« Pour moi, c’était la maison de mes rêves, le projet d’une vie. J’y ai mis toutes mes économies. Aujourd’hui, on vit dans 40 m² avec notre fils de 7 ans, dans la même chambre. » L’homme qui s’avance face au tribunal correctionnel, ce jeudi, est l’une des victimes de la société Bois et courbes constructions (BCC) de Quimper, détentrice du concept Domespace, des maisons en bois qui tournent avec le soleil.
À la barre, comparait le président de la société, 42 ans. L’homme est jugé pour la banqueroute de son entreprise mais aussi pour abus de confiance et escroquerie. Des faits pour la plupart commis entre le 1er janvier 2019 et le 17 mars 2023.
« C’est un scandale, cette procédure, s’indigne le président Christophe Le Petitcorps. Et ça fait plus de dix ans que ça dure. » Car BCC a repris le domaine d’activité d’une société liquidée à la fin des années 2010. Une affaire de famille. « On est sur BCC mais il y a une histoire. C’est la suite d’une catastrophe industrielle qui existe depuis quinze ans. »
Des victimes de tous âges ont subi le même sort. Elles ont versé des acomptes à hauteur de 50 % du prix de la maison et n’ont jamais rien vu se concrétiser. 62 000 €, 70 000 €, 141 000 €… Leur argent s’est volatilisé.
« Je viens de faire raser »
Cet habitant d’Ergué-Gabéric (29), 79 ans, raconte : « Ils ont commencé, ils ont fait la charpente et le garnissage à l’intérieur puis ils ont recouvert de bâches. Ça devenait dangereux pour le quartier, les bâches partaient. Je viens de faire raser, il y a un mois. Tout ça a été très dur pour mon épouse qui est décédée en 2023 ».

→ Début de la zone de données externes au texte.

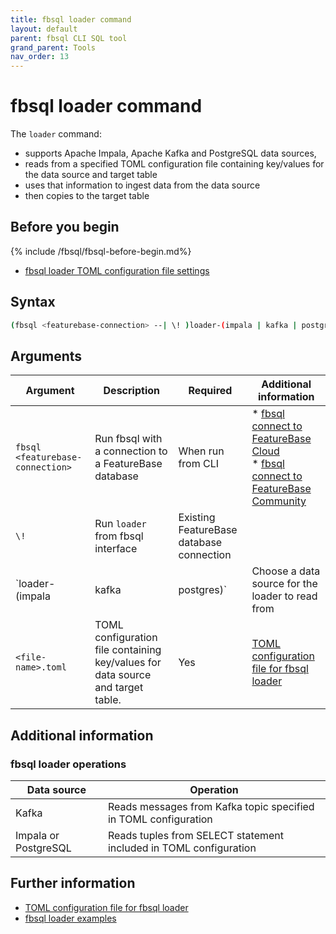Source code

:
 ```yaml
---
title: fbsql loader command
layout: default
parent: fbsql CLI SQL tool
grand_parent: Tools
nav_order: 13
---
```


# fbsql loader command

The `loader` command:
* supports Apache Impala, Apache Kafka and PostgreSQL data sources,
* reads from a specified TOML configuration file containing key/values for the data source and target table
* uses that information to ingest data from the data source
* then copies to the target table

## Before you begin

{% include /fbsql/fbsql-before-begin.md%}
* [fbsql loader TOML configuration file settings](/docs/tools/fbsql/fbsql-loader-toml-config)

## Syntax

```sh
(fbsql <featurebase-connection> --| \! )loader-(impala | kafka | postgres) <file-name>.toml
```

## Arguments

| Argument | Description | Required | Additional information |
|---|---|---|---|
| `fbsql <featurebase-connection>` | Run fbsql with a connection to a FeatureBase database | When run from CLI | * [fbsql connect to FeatureBase Cloud](/docs/tools/fbsql/fbsql-connect-cloud-db)<br/>* [fbsql connect to FeatureBase Community](/docs/tools/fbsql/fbsql-connect-com-db) |
| `\!` | Run `loader` from fbsql interface | Existing FeatureBase database connection |  |
| `loader-(impala | kafka | postgres)` | Choose a data source for the loader to read from | Yes | Requires `--` prefix when run from CLI |
| `<file-name>.toml` | TOML configuration file containing key/values for data source and target table. | Yes | [TOML configuration file for fbsql loader](/docs/tools/fbsql/fbsql-loader-toml-config) |

## Additional information

### fbsql loader operations

| Data source | Operation |
|---|---|
| Kafka | Reads messages from Kafka topic specified in TOML configuration |
| Impala or PostgreSQL | Reads tuples from SELECT statement included in TOML configuration |

## Further information

* [TOML configuration file for fbsql loader](/docs/tools/fbsql/fbsql-loader-toml-config)
* [fbsql loader examples](/docs/tools/fbsql/fbsql-loader-eg-generic)
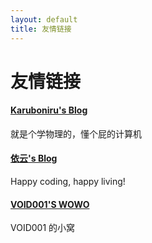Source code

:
 ```yaml
---
layout: default
title: 友情链接
---
```


友情链接
============

#### [Karuboniru's Blog](https://yanqiyu.info)

就是个学物理的，懂个屁的计算机  

#### [依云's Blog](https://blog.lilydjwg.me/)  
Happy coding, happy living!  
#### [VOID001'S WOWO](https://void-shana.moe)
VOID001 的小窝  




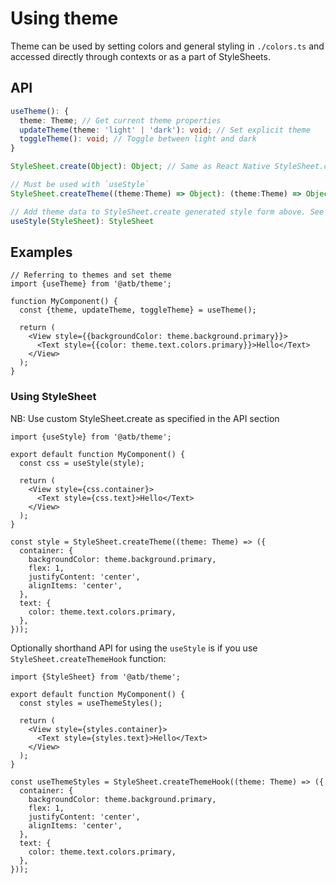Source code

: # Using theme

Theme can be used by setting colors and general styling in `./colors.ts` and accessed directly through contexts or as a part of StyleSheets.

## API

```ts
useTheme(): {
  theme: Theme; // Get current theme properties
  updateTheme(theme: 'light' | 'dark'): void; // Set explicit theme
  toggleTheme(): void; // Toggle between light and dark
}

StyleSheet.create(Object): Object; // Same as React Native StyleSheet.create

// Must be used with `useStyle`
StyleSheet.createTheme((theme:Theme) => Object): (theme:Theme) => Object; // Same as React Native StyleSheet.create but with access to theme

// Add theme data to StyleSheet.create generated style form above. See example
useStyle(StyleSheet): StyleSheet
```

## Examples

```tsx
// Referring to themes and set theme
import {useTheme} from '@atb/theme';

function MyComponent() {
  const {theme, updateTheme, toggleTheme} = useTheme();

  return (
    <View style={{backgroundColor: theme.background.primary}}>
      <Text style={{color: theme.text.colors.primary}}>Hello</Text>
    </View>
  );
}
```

### Using StyleSheet

NB: Use custom StyleSheet.create as specified in the API section

```tsx
import {useStyle} from '@atb/theme';

export default function MyComponent() {
  const css = useStyle(style);

  return (
    <View style={css.container}>
      <Text style={css.text}>Hello</Text>
    </View>
  );
}

const style = StyleSheet.createTheme((theme: Theme) => ({
  container: {
    backgroundColor: theme.background.primary,
    flex: 1,
    justifyContent: 'center',
    alignItems: 'center',
  },
  text: {
    color: theme.text.colors.primary,
  },
}));
```

Optionally shorthand API for using the `useStyle` is if you use `StyleSheet.createThemeHook` function:

```tsx
import {StyleSheet} from '@atb/theme';

export default function MyComponent() {
  const styles = useThemeStyles();

  return (
    <View style={styles.container}>
      <Text style={styles.text}>Hello</Text>
    </View>
  );
}

const useThemeStyles = StyleSheet.createThemeHook((theme: Theme) => ({
  container: {
    backgroundColor: theme.background.primary,
    flex: 1,
    justifyContent: 'center',
    alignItems: 'center',
  },
  text: {
    color: theme.text.colors.primary,
  },
}));
```
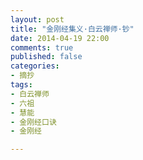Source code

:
 ```yaml
---
layout: post
title: "金刚经集义·白云禅师·钞"
date: 2014-04-19 22:00
comments: true
published: false
categories:
- 摘抄
tags:
- 白云禅师
- 六祖
- 慧能
- 金刚经口诀
- 金刚经

---
```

Une mère de famille décrit sa vie, pendant quatre ans et demi dans un mobile-home, avec deux enfants en bas âge. « Aujourd’hui, nous avons deux prêts à rembourser. »
Aujourd’hui habitante de Brest, cette autre cliente a contracté, en avril 2018, pour une maison à 325 000 €. Elle résume : « Il y a le socle. Ils n’ont rien construit ni livré. Depuis, le terrain est devenu inconstructible car classé zone naturelle. La perte est sévère ».
« Il savait pertinemment »
Stoïque, le responsable de la société écoute. Il assure : « Je suis touché par chaque cas particulier ». Sommé de s’expliquer, il a réponse à tout. Fournisseur russe défaillant, covid, expert-comptable incompétent… Il donne au tribunal les mêmes excuses qu’à ses clients.
Pour la procureure, Marie-Noëlle Collobert, « nous sommes dans un dossier d’une famille de voyous et quand j’écoute Monsieur, j’ai l’impression que ça ne va pas s’arrêter. Il savait pertinemment que les maisons ne seraient jamais livrées et il a continué à prendre des acomptes ».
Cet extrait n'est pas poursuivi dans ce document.